Axis z is found in 1866 in the 8th edition of Elements of analytical mechanics by William Holms Chambers Bartlett: "Take the axis z as the axis of rotation; denote the angular velocity by φ, and the distance of the particle M from the axis z by r" [University of Michigan Digital Library].
The terms z and the z DISTRIBUTION were introduced by R. A. Fisher in "On a Distribution Yielding the Error Functions of Several well Known Statistics", Proceedings of the International Mathematics Congress, Toronto (1924). Fisher's development of the analysis of variance in this paper and in his book Statistical Methods for Research Workers (1925) was based on the z distribution. Fisher’s z is related to the modern F by z = ½ ln F [James A. Landau].
See also F DISTRIBUTION and VARIANCE.
ZENO’S PARADOXES are due to Zeno of Elea (c. 490 BC - c. 425 BC) but none of his works survive and the paradoxes are known through the writings of Aristotle and Simplicius, a 6th century AD commentator on Aristotle. The four paradoxes, relating to motion, the dichotomy, the Achilles, the arrow, and the stadium, are discussed in Book VI of Aristotle’s Physics. For a brief account see Kline (35-37) and, for a much more detailed one, Zeno's Paradoxes from the Stanford Encyclopedia of Philosophy.

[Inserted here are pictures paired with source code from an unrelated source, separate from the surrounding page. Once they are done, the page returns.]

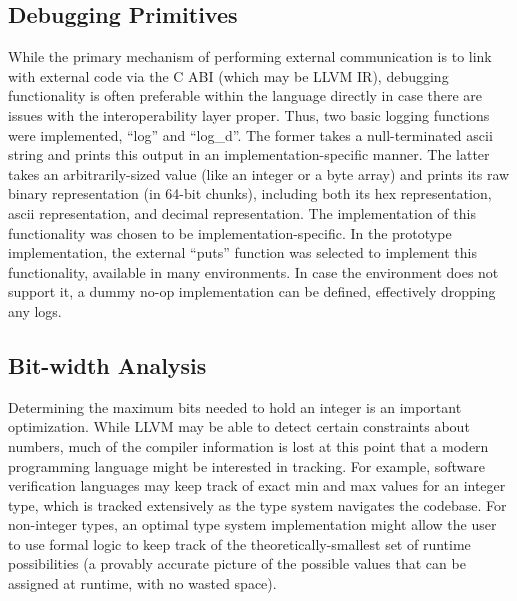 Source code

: \documentclass[12pt,a4paper,twoside]{report}
\begin{document}
\subsection{Debugging Primitives}

While the primary mechanism of performing external communication is to link with external code via the C ABI (which may be LLVM IR), debugging functionality is often preferable within the language directly in case there are issues with the interoperability layer proper. Thus, two basic logging functions were implemented, ``log'' and ``log\_d''. The former takes a null-terminated ascii string and prints this output in an implementation-specific manner. The latter takes an arbitrarily-sized value (like an integer or a byte array) and prints its raw binary representation (in 64-bit chunks), including both its hex representation, ascii representation, and decimal representation. The implementation of this functionality was chosen to be implementation-specific. In the prototype implementation, the external ``puts'' function was selected to implement this functionality, available in many environments. In case the environment does not support it, a dummy no-op implementation can be defined, effectively dropping any logs.

\subsection{Bit-width Analysis}

Determining the maximum bits needed to hold an integer is an important optimization. While LLVM may be able to detect certain constraints about numbers, much of the compiler information is lost at this point that a modern programming language might be interested in tracking. For example, software verification languages may keep track of exact min and max values for an integer type, which is tracked extensively as the type system navigates the codebase. For non-integer types, an optimal type system implementation might allow the user to use formal logic to keep track of the theoretically-smallest set of runtime possibilities (a provably accurate picture of the possible values that can be assigned at runtime, with no wasted space).
\end{document}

The regular application of the word "paradox" is relatively recent; before the 20th century "fallacy" or "argument" were more common. Cajori’s 9-part "The History of Zeno's Arguments on Motion: Phases in the Development of the Theory of Limits," American Mathematical Monthly, 22, (1915) shows that for most of their history the arguments were held in low esteem but that in the 19th century their prestige rose. Bertrand Russell wrote of Zeno, "Having invented four arguments, all immeasurably subtle and profound, the grossness of subsequent philosophers pronounced him to be a mere ingenious juggler, and his arguments to be one and all sophisms." Principles of Mathematics (1903, p. 347)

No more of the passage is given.